Airbnb is sponsoring the Olympics until 2028 for a reported R7 billion

Isobel Asher Hamilton , Business Insider US
 Nov 19, 2019, 08:18 AM
TOKYO, JAPAN - NOVEMBER 01:  Olympic logos on disp
Olympic logos on display downtown near Tokyo Station on November 01, 2019 in Tokyo, Japan. (Photo by Michael Steele/Getty Images)
  • Airbnb has scored a nine-year sponsorship deal with the International Olympic Committee (IOC).
  • The deal comes in time for next year's Tokyo 2020 games, and will cover four more games in Beijing, Paris, Milan, and LA - all hotspots for the accommodation rental platform.
  • The Financial Times reports the deal was closed at $500 million (R7 billion).
  • For more stories, go to Business Insider SA.

Airbnb is becoming a worldwide Olympic partner in time for the 2020 Olympics in Tokyo as the games' organisers bid to cut the costs associated with hosting the event.

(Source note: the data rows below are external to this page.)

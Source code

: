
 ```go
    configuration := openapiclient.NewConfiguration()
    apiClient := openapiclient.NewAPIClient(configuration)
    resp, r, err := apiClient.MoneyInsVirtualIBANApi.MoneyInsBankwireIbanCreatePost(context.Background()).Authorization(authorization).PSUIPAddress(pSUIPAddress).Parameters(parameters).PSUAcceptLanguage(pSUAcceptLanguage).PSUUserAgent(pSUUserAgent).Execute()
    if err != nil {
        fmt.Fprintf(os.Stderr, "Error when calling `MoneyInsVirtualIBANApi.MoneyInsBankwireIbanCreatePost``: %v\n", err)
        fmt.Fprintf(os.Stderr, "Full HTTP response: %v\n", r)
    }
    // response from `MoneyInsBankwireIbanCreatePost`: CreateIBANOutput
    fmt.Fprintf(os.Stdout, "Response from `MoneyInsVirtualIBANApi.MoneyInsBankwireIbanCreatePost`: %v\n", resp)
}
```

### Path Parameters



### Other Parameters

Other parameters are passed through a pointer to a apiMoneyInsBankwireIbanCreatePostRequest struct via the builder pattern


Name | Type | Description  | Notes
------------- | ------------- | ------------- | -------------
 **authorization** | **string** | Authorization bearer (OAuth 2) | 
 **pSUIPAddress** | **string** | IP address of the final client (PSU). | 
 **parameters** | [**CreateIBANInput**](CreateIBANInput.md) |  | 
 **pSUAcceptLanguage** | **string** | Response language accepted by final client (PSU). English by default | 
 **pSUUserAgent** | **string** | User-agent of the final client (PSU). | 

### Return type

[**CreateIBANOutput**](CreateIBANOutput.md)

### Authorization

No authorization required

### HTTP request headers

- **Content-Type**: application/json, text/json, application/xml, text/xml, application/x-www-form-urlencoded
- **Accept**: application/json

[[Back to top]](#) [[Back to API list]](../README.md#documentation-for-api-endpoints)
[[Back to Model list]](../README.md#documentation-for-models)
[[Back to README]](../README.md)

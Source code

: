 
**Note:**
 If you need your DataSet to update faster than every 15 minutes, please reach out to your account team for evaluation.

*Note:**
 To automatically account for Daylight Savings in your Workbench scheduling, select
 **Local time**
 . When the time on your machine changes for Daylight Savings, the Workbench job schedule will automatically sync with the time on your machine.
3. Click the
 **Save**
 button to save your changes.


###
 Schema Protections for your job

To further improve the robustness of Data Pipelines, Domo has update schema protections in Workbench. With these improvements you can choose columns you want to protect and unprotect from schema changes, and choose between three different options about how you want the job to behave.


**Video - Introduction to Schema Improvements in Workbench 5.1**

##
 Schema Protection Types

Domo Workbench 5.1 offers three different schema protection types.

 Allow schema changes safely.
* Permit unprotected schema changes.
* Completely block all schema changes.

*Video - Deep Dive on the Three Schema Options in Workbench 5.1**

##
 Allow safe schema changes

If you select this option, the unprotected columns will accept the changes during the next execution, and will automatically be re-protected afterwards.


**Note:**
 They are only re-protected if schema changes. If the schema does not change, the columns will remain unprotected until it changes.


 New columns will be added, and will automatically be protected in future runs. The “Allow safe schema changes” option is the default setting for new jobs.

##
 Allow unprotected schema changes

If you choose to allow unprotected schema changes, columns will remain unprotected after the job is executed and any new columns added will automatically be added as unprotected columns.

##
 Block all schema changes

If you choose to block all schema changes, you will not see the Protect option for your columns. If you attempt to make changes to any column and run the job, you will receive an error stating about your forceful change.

Airbnb said that the partnership with the International Olympic Committee (IOC) would cover five Olympics and Paralympics over the next nine years. Alongside next year's Tokyo Olympic games this includes: the Beijing 2022, Paris 2024, Milan 2026 and LA 2028 winter and summer games. All are major rental hotspots for the accommodation platform.

Details of the partnership were not disclosed, but the Financial Times reported the deal was set at $500 million (R7 billion), citing sources briefed on the talks.

IOC President Thomas Bach said that the partnership would not replace the Olympic village but would be based on a guarantee of accommodation for visitors, families of athletes, and officials, and would reduce the need for host cities to unsustainably invest in new hotels.

"One of the goals of (our) agenda is to make the Olympic Games more feasible and more sustainable," Bach said at an event in London to announce the partnership.

"There, this partnership will greatly help, because it will provide accommodation that will reduce the costs for the Olympic Games organisers and all the stakeholders."

Locals staged protests at the last summer games in Rio de Janeiro because of the cost of hosting the event while Brazil was mired in recession.